Here are the credits for season two, from Lifetime’s press release:
Surviving R. Kelly: The Aftermath will be executive produced by Joel Karsberg and Jessie Daniels of Kreativ Inc., dream hampton, Tamra Simmons, Maria Pepin with Bunim Murray Productions and Brie Miranda Bryant who executive produces for Lifetime. Sudi Khosropur is co-executive producer and showrunner for Surviving R. Kelly: The Aftermath.
Lifetime’s Jeffrey Epstein documentary
Lifetime’s next “investigative doc” will be about Jeffrey Epstein, the billionaire who was arrested by the FBI and “charged with sex trafficking of minors and conspiracy to commit sex trafficking of minors,” according to the Department of Justice’s press release.
The DOJ said that its “indictment unsealed today alleges that, between 2002 through 2005, EPSTEIN sexually exploited and abused dozens of underage girls by enticing them to engage in sex acts with him in exchange for money” and “allegedly worked with several employees and associates to ensure that he had a steady supply of minor victims to abuse, and paid several of those victims themselves to recruit other underage girls to engage in similar sex acts for money.”
In 2007, Epstein “was accused of assembling a large, cult-like network of underage girls — with the help of young female recruiters — to coerce into having sex acts behind the walls of his opulent waterfront mansion as often as three times a day,” The Miami Herald reported late last fall.
The paper detailed how then-federal prosecutor Alexander Acosta—who was now Donald Trump’s labor secretary—gave Epstein a deal that led to just 13 months in jail and “essentially shut down an ongoing FBI probe into whether there were more victims and other powerful people who took part in Epstein’s sex crimes.” (Acosta resigned last week.)
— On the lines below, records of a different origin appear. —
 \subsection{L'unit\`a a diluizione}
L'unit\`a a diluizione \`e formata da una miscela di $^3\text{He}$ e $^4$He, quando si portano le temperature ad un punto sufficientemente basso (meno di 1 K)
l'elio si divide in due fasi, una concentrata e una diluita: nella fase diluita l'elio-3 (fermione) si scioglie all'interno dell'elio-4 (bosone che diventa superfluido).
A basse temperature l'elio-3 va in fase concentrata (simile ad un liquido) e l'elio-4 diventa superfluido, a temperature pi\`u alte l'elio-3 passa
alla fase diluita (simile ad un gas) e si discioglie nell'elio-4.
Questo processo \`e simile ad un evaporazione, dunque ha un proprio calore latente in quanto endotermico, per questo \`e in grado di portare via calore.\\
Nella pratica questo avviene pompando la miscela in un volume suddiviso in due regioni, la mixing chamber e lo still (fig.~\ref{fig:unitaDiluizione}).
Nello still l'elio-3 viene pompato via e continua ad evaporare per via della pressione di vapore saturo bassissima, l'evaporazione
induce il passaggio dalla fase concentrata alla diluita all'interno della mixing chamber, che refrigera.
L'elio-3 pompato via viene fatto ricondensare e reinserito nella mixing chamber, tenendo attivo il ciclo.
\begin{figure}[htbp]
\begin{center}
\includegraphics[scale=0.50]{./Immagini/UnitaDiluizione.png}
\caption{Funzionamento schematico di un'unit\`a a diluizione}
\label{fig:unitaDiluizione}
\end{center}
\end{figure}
The documentary—it’s not clear if it’s a feature doc or a series—is currently “in development,” Lifetime said in its announcement, which listed these people as being involved in the production:
“Surviving Jeffrey Epstein is in development with Emmy-winner Robert Friedman’s Bungalow Media + Entertainment (Panama Papers, The Preppy Murder) in association with award-winning filmmakers Anne Sundberg and Ricki Stern (The Preppy Murder,Reversing Roe, The Devil Came on Horseback). Sundberg and Stern will direct. Long-time contributor to The New York Times, New York Magazine, Town & Country and Architectural Digest, respected journalist Christopher Mason is also attached to the project.”